They are paying you for damage they did plus any property that they are seizing. The IRS calls this an "involuntary conversion". Normally, under IRC §1033, you can defer any gain on the sale or conversion of the property for up to four years, assuming that certain conditions are met. The property must be 1) destroyed because of a casualty (hurricane, earthquake, fire, flood, etc), 2) Lost because of theft, or 3) transferred because of condemnation or the threat of condemnation.
The owner of the property does not have to be concerned about immediate replacement, as he would under an IRC §1031 exchange. Here, the owner has two years or longer to replace the property and defer the gain.
In some instances, only a portion of a property could be involuntarily converted. For example, under the power of eminent domain, a city might take a building owner’s parking lot, but not the building. If the taking of the parking lot renders the operation of the building economically impractical, then the property owner could sell the building as part of the original conversion and defer capital gain from the building sale as well. Known as the Masser Doctrine, thistax court decision allowed for the involuntary conversion of all property within the same economic unit.
In an IRS ruling, the Service stated “[W]here all the facts and circumstances show a substantial economic relationship between the condemned property and the other property sold by the taxpayer, so that together they constituted one economic property unit, such as existed in the Masser case, involuntary conversion treatment for the proceeds of the voluntary sale will be permitted.”

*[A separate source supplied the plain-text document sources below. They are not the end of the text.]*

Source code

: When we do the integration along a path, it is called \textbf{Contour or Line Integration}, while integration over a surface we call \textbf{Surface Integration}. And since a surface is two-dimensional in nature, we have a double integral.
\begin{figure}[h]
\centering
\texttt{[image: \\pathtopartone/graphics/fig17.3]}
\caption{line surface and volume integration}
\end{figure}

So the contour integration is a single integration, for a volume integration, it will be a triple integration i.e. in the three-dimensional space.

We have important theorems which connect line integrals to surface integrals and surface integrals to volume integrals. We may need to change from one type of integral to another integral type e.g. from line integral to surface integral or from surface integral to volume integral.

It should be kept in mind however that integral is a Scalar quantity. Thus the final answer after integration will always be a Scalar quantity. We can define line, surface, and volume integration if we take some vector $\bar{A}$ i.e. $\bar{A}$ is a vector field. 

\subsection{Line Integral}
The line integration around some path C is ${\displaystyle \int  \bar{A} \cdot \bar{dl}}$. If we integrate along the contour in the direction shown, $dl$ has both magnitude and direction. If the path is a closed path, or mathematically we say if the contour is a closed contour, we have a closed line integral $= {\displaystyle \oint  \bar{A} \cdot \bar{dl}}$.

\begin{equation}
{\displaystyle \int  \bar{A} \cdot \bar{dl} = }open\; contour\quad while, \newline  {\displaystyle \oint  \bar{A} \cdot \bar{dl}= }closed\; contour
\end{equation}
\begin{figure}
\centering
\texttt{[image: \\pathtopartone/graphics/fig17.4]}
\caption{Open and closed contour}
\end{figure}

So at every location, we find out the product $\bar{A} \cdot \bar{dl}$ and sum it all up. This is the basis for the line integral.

Since the DOT is only taking part of your property and leaving you with part of the property, you have a partial conversion, so the sale of the property for the additional $250k can be linked to the condemnation by the DOT.
Whenever a property is involuntarily converted, it must be replaced within a specific timeline with a property of equal value in order to receive complete tax-deferral. The type of property, and its use at the time of conversion, are important factors in determining how long a taxpayer has to acquire a replacement property, as well as the specific kind of property to be acquired. Additionally, the manner in which it was involuntarily converted (e.g., destruction or condemnation) can narrow the replacement property choices for a taxpayer.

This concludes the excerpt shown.